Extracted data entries
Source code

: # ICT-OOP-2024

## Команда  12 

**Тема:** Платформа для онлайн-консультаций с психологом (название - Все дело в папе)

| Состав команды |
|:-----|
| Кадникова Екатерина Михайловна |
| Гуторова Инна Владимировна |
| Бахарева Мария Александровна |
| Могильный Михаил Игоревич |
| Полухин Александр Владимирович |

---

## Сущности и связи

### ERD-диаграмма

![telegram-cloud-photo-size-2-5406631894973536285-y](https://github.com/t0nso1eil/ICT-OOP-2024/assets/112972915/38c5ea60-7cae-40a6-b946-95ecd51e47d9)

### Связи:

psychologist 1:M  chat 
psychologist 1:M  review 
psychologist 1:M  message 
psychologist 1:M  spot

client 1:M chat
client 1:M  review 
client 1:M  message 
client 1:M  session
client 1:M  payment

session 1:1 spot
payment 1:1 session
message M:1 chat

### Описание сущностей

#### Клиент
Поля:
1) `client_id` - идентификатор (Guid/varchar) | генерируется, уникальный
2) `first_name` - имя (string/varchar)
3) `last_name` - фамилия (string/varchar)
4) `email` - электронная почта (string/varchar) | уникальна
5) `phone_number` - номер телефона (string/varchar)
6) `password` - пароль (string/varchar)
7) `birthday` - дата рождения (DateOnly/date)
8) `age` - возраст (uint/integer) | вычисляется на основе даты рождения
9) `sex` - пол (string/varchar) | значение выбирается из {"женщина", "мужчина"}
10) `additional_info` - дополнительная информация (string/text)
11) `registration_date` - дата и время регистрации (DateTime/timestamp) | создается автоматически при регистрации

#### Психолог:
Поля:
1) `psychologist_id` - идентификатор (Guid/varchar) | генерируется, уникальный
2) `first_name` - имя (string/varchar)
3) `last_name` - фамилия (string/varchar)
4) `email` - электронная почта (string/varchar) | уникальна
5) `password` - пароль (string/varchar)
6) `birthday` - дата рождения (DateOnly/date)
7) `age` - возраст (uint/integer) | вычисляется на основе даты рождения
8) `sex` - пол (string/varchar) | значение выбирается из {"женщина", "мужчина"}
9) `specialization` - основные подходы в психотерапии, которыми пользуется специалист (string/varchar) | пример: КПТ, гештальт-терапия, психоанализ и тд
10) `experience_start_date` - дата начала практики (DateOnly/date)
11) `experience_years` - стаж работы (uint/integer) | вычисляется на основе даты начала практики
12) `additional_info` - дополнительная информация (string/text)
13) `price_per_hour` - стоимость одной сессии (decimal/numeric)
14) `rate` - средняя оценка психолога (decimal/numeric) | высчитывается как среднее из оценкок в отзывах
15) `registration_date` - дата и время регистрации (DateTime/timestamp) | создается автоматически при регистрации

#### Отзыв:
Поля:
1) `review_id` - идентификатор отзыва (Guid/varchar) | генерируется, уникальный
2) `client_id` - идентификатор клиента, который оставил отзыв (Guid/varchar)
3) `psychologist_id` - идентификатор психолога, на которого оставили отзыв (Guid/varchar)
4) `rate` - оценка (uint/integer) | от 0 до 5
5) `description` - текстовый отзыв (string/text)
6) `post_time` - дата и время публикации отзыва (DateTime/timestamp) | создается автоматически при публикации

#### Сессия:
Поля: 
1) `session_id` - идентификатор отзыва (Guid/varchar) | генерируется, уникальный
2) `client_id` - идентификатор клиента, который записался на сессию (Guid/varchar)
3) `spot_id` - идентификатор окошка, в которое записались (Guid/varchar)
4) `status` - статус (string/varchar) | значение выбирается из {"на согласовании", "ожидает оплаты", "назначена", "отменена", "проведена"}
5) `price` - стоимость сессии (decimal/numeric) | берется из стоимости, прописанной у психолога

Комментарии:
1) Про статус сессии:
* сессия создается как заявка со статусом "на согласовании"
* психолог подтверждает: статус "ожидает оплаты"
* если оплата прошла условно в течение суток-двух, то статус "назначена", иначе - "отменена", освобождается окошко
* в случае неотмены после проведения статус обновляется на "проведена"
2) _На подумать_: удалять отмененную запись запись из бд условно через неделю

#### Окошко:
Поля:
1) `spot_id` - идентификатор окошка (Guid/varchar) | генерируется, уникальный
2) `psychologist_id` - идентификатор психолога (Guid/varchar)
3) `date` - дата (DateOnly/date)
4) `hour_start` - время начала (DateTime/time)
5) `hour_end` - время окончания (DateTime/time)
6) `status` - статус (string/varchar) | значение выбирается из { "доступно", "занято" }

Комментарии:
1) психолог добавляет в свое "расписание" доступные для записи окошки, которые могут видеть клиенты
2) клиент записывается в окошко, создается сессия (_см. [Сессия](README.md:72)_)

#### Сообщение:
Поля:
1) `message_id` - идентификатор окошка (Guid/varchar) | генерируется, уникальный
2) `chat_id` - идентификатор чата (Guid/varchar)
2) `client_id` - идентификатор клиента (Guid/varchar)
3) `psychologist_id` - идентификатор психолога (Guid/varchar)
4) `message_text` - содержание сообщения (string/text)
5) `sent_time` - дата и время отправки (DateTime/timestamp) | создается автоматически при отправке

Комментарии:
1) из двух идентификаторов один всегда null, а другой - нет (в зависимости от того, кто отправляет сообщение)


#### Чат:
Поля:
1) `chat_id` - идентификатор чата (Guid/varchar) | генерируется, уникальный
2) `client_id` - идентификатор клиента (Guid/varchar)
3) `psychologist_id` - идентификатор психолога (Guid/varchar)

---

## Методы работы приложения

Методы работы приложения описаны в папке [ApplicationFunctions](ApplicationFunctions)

Problem description: Of all the lines in the data above, show only those that hold the word "клиента".

Exercise response:
2) `client_id` - идентификатор клиента, который оставил отзыв (Guid/varchar)
2) `client_id` - идентификатор клиента, который записался на сессию (Guid/varchar)
2) `client_id` - идентификатор клиента (Guid/varchar)
2) `client_id` - идентификатор клиента (Guid/varchar)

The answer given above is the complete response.